Effective course design has been called “the most significant [factor]” in improving teaching and learning in higher education (Fink, 2003). Course design is the intentional, systematic planning of a course to help students learn. Sound planning makes life easier—and teaching and learning richer—for both teachers and students. Participants will work on design activities for one of their own courses.
"Showing Concern for Student Learning"
Research confirms that teachers who convey genuine interest in students’ success cultivate more productive learners. Further, students rate a professor as “exceptional” if they perceive that the professor cares about their learning. This workshop will support your efforts to demonstrate genuine concern in your students and in their lifelong learning.
"Make Learning Outcomes Work for You"
You could approach learning outcomes as a bureaucratic requirement, or you can make learning outcomes work for you. This workshop will help you achieve the latter. Bring your questions about learning outcomes; bring something to write with (including laptops); and leave with learning outcomes you can live with.
"Writing Rubrics for Performance/Project/Other Non-traditional Assessments"
Projects, papers, presentations, and group work are critical aspects of student work that reflects their learning. These assessments can be daunting to plan, implement, and evaluate. We will discuss how we can efficiently design and use rubrics to quickly evaluate student work, provide learning-centered feedback, and record evidence that supports learning outcomes.
"How to Benefit from Student Feedback"
Students are a great source for feedback on teaching. But it is not always clear how to elicit helpful student feedback or how to effectively use this feedback once it is received. This workshop focuses on how to prompt useful feedback from students through Student Ratings and Mid-course Evaluation, and how to analyze, interpret, and use this feedback to improve teaching (and student ratings!).
"Engage Your Students with Learning Activities"
If you just want students to memorize what you tell them, don’t come to this workshop. If you want students to engage more deeply with the subject, then this is the workshop for you. We will briefly discuss the basics of engaging learning activities; then we’ll apply them to real situations. Come prepared with a topic, concept, unit or course that you want to make more engaging.
"Enhancing Student Learning with Technology"
Have you ever wondered which technologies would enhance different aspects of student learning? This seminar will provide a hands-on opportunity to apply instructional technologies to meet a variety of learning needs. Plus, this seminar will outline strategies for staying up-to-date with instructional technologies.

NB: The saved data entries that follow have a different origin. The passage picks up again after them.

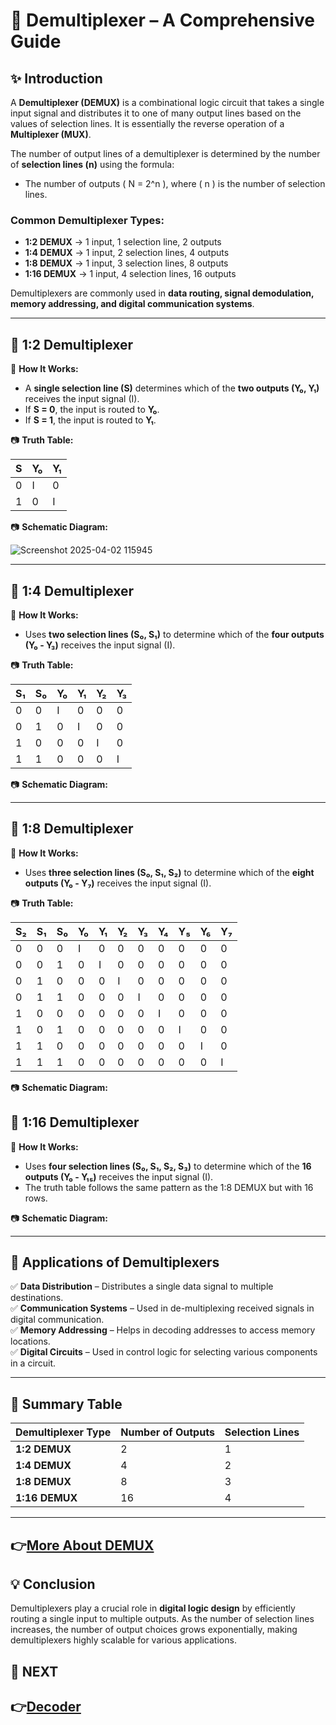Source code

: # 📘 Demultiplexer – A Comprehensive Guide

## ✨ Introduction
A **Demultiplexer (DEMUX)** is a combinational logic circuit that takes a single input signal and distributes it to one of many output lines based on the values of selection lines. It is essentially the reverse operation of a **Multiplexer (MUX)**.

The number of output lines of a demultiplexer is determined by the number of **selection lines (n)** using the formula:

- The number of outputs \( N = 2^n \), where \( n \) is the number of selection lines.

### Common Demultiplexer Types:
- **1:2 DEMUX** → 1 input, 1 selection line, 2 outputs
- **1:4 DEMUX** → 1 input, 2 selection lines, 4 outputs
- **1:8 DEMUX** → 1 input, 3 selection lines, 8 outputs
- **1:16 DEMUX** → 1 input, 4 selection lines, 16 outputs

Demultiplexers are commonly used in **data routing, signal demodulation, memory addressing, and digital communication systems**.

---

## 📌 1:2 Demultiplexer

🔹 **How It Works:**
- A **single selection line (S)** determines which of the **two outputs (Y₀, Y₁)** receives the input signal (I).
- If **S = 0**, the input is routed to **Y₀**.
- If **S = 1**, the input is routed to **Y₁**.

📷 **Truth Table:**

| S  | Y₀ | Y₁ |
|----|----|----|
| 0  | I  | 0  |
| 1  | 0  | I  |

📷 **Schematic Diagram:**

![Screenshot 2025-04-02 115945](https://github.com/user-attachments/assets/e358daa4-0fa8-482e-972a-ff6aacd4c066)

---

## 📌 1:4 Demultiplexer

🔹 **How It Works:**
- Uses **two selection lines (S₀, S₁)** to determine which of the **four outputs (Y₀ - Y₃)** receives the input signal (I).

📷 **Truth Table:**

| S₁ | S₀ | Y₀ | Y₁ | Y₂ | Y₃ |
|----|----|----|----|----|----|
| 0  | 0  | I  | 0  | 0  | 0  |
| 0  | 1  | 0  | I  | 0  | 0  |
| 1  | 0  | 0  | 0  | I  | 0  |
| 1  | 1  | 0  | 0  | 0  | I  |

📷 **Schematic Diagram:**

---

## 📌 1:8 Demultiplexer

🔹 **How It Works:**
- Uses **three selection lines (S₀, S₁, S₂)** to determine which of the **eight outputs (Y₀ - Y₇)** receives the input signal (I).

📷 **Truth Table:**

| S₂ | S₁ | S₀ | Y₀ | Y₁ | Y₂ | Y₃ | Y₄ | Y₅ | Y₆ | Y₇ |
|----|----|----|----|----|----|----|----|----|----|----|
| 0  | 0  | 0  | I  | 0  | 0  | 0  | 0  | 0  | 0  | 0  |
| 0  | 0  | 1  | 0  | I  | 0  | 0  | 0  | 0  | 0  | 0  |
| 0  | 1  | 0  | 0  | 0  | I  | 0  | 0  | 0  | 0  | 0  |
| 0  | 1  | 1  | 0  | 0  | 0  | I  | 0  | 0  | 0  | 0  |
| 1  | 0  | 0  | 0  | 0  | 0  | 0  | I  | 0  | 0  | 0  |
| 1  | 0  | 1  | 0  | 0  | 0  | 0  | 0  | I  | 0  | 0  |
| 1  | 1  | 0  | 0  | 0  | 0  | 0  | 0  | 0  | I  | 0  |
| 1  | 1  | 1  | 0  | 0  | 0  | 0  | 0  | 0  | 0  | I  |

📷 **Schematic Diagram:**

## 📌 1:16 Demultiplexer

🔹 **How It Works:**
- Uses **four selection lines (S₀, S₁, S₂, S₃)** to determine which of the **16 outputs (Y₀ - Y₁₅)** receives the input signal (I).
- The truth table follows the same pattern as the 1:8 DEMUX but with 16 rows.

📷 **Schematic Diagram:**

---

## 📌 Applications of Demultiplexers
✅ **Data Distribution** – Distributes a single data signal to multiple destinations.  
✅ **Communication Systems** – Used in de-multiplexing received signals in digital communication.  
✅ **Memory Addressing** – Helps in decoding addresses to access memory locations.  
✅ **Digital Circuits** – Used in control logic for selecting various components in a circuit.  

---

## 📌 Summary Table

| Demultiplexer Type | Number of Outputs | Selection Lines |
|-------------------|------------------|-----------------|
| **1:2 DEMUX**    | 2                | 1               |
| **1:4 DEMUX**    | 4                | 2               |
| **1:8 DEMUX**    | 8                | 3               |
| **1:16 DEMUX**   | 16               | 4               |

---
**👉[More About DEMUX ](https://www.electronics-tutorials.ws/combination/comb_3.html)**
---
## 💡 Conclusion
Demultiplexers play a crucial role in **digital logic design** by efficiently routing a single input to multiple outputs. As the number of selection lines increases, the number of output choices grows exponentially, making demultiplexers highly scalable for various applications.
## 🔹 NEXT  
**👉[Decoder](../Decoder)**
---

"In-class Assessment Techniques"
At critical points within the learning activities, we can quickly assess whether or not students can work within the content they are learning. This workshop will focus on a variety of effective assessment opportunities in class and how they can be used to evaluate and grade student learning.
PowerPoint is good for more than bullet points and text. This workshop will show you how to use PowerPoint to create animations, to record presentations for later playback on the Web, and to apply other advanced features.